Return the line containing "订单中待接单列表查询操作" and every line after it through the end of the entries below, with no other lines.

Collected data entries
────────────────────────────────────────

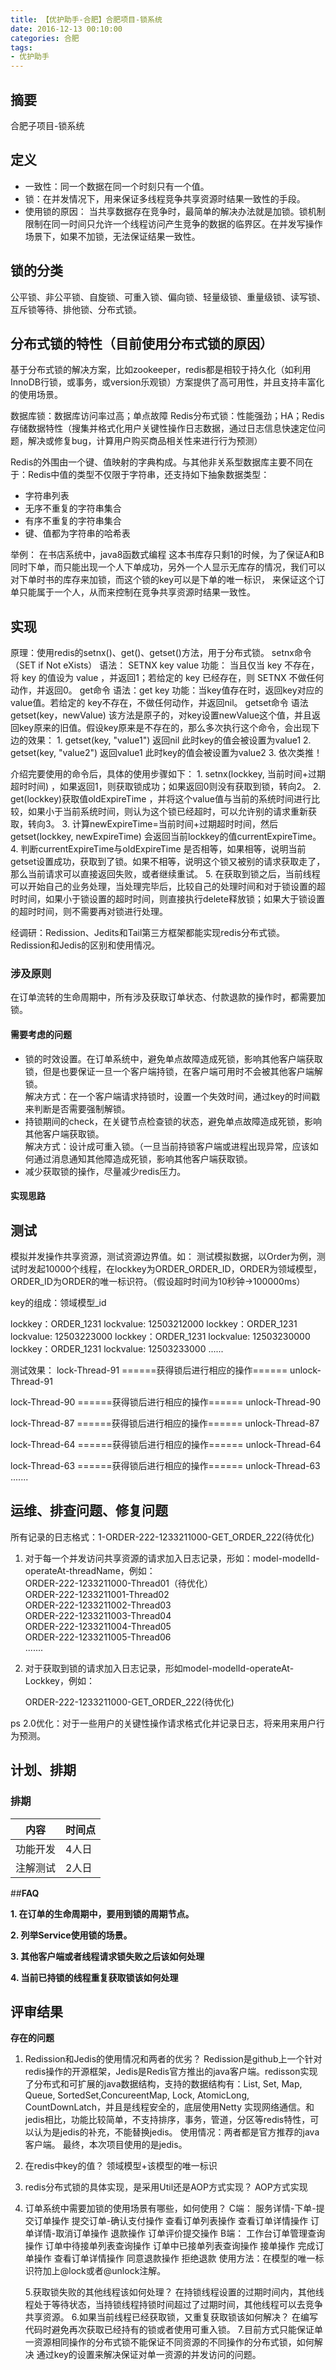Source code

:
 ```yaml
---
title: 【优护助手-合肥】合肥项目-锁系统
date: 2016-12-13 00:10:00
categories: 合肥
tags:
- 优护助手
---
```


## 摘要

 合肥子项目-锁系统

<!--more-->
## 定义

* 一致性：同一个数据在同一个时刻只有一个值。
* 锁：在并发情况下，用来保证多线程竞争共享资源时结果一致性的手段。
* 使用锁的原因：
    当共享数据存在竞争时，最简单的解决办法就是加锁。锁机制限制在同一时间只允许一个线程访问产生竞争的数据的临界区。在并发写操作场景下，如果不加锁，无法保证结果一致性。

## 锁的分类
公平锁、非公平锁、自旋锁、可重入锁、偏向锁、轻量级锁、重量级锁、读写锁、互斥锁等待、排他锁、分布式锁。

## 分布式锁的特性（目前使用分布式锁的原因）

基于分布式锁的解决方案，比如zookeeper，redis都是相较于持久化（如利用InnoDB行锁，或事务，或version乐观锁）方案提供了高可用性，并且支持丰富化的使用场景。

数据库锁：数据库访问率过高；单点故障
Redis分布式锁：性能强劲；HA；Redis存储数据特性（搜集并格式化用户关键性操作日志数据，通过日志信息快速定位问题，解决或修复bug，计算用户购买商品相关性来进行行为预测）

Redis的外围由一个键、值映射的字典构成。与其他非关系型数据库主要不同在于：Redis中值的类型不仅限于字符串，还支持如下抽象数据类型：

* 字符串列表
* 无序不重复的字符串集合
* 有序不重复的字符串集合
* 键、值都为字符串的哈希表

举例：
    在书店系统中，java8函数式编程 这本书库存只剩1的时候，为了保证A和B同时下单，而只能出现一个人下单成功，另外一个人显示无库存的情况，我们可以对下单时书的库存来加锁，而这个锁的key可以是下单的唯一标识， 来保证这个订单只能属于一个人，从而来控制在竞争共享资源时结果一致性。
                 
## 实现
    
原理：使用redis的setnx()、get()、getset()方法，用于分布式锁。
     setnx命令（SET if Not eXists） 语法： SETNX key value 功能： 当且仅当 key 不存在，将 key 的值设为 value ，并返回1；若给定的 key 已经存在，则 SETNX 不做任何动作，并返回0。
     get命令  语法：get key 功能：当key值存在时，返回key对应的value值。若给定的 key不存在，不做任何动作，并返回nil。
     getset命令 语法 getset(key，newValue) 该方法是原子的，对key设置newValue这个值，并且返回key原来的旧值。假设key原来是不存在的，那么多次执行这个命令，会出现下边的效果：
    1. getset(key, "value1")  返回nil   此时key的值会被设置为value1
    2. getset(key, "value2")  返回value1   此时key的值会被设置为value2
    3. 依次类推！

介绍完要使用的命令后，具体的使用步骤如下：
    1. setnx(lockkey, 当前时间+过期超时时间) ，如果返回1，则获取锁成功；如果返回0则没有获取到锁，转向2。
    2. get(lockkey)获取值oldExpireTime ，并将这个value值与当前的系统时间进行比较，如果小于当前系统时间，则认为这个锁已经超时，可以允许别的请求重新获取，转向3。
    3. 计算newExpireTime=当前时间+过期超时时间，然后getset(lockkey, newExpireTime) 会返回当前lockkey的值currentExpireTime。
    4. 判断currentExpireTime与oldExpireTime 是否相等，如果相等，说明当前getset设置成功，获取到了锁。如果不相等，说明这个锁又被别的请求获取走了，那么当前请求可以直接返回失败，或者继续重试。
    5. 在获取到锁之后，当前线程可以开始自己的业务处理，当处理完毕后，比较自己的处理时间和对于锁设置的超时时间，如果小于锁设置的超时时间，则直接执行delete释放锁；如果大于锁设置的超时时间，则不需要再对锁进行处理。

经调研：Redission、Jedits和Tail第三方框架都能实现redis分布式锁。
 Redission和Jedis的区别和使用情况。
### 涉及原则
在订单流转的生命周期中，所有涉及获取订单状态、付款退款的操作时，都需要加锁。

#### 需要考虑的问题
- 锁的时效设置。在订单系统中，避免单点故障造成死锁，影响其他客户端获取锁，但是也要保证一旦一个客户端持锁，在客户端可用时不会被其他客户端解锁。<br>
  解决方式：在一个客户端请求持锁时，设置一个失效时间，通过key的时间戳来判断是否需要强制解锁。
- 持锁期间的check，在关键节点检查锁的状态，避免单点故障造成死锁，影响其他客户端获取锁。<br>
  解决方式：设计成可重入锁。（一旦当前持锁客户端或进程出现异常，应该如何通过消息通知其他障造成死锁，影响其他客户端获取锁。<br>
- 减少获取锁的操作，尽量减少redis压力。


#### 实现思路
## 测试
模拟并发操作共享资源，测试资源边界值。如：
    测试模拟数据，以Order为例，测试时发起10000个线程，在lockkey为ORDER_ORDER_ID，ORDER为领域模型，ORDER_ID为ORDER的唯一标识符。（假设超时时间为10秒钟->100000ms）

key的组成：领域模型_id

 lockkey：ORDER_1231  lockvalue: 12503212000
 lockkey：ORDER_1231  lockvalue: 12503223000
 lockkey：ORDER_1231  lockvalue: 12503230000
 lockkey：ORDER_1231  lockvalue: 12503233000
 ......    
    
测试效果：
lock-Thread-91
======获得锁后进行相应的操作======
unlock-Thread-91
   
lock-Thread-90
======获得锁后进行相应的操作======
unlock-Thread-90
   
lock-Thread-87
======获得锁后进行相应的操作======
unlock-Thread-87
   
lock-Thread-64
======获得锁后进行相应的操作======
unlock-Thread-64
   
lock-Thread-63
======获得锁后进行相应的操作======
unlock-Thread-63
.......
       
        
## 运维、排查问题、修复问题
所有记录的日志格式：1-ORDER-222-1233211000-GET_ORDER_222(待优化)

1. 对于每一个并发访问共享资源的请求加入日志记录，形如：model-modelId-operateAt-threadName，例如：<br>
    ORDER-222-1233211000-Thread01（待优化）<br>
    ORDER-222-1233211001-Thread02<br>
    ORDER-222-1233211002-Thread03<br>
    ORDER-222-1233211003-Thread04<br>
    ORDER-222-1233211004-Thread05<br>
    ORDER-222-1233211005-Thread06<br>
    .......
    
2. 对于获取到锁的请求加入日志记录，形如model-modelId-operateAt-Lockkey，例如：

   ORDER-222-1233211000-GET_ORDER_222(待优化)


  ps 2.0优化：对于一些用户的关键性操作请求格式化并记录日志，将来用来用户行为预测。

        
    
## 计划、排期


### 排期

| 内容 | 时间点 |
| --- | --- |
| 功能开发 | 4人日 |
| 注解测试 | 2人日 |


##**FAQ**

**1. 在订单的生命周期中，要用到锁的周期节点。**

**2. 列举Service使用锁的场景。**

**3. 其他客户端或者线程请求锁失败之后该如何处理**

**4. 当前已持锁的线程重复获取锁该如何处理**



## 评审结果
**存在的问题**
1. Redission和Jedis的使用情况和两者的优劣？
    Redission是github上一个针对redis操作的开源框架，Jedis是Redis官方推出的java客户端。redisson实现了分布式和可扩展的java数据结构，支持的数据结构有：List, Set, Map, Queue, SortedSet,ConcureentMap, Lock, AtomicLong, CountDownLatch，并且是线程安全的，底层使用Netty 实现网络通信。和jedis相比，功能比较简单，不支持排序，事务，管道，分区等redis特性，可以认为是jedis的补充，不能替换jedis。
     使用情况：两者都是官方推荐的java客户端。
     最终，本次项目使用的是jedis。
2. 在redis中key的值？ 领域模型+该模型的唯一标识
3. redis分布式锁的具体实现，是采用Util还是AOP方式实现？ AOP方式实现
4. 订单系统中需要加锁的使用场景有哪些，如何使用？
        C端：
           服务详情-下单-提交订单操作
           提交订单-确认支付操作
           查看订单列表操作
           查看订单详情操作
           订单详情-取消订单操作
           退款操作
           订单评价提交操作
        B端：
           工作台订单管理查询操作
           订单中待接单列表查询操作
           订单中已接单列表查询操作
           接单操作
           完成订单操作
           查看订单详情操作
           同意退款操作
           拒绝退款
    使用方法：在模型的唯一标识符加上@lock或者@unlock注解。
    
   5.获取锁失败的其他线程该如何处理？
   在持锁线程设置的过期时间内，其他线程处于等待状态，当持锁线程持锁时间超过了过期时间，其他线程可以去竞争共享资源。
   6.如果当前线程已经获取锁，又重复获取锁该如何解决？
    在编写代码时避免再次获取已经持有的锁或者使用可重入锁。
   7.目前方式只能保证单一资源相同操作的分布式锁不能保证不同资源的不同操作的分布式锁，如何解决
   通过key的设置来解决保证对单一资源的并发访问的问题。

────────────────────────────────────────

**RESPONSE TO THE TASK**
           订单中待接单列表查询操作
           订单中已接单列表查询操作
           接单操作
           完成订单操作
           查看订单详情操作
           同意退款操作
           拒绝退款
    使用方法：在模型的唯一标识符加上@lock或者@unlock注解。
    
   5.获取锁失败的其他线程该如何处理？
   在持锁线程设置的过期时间内，其他线程处于等待状态，当持锁线程持锁时间超过了过期时间，其他线程可以去竞争共享资源。
   6.如果当前线程已经获取锁，又重复获取锁该如何解决？
    在编写代码时避免再次获取已经持有的锁或者使用可重入锁。
   7.目前方式只能保证单一资源相同操作的分布式锁不能保证不同资源的不同操作的分布式锁，如何解决
   通过key的设置来解决保证对单一资源的并发访问的问题。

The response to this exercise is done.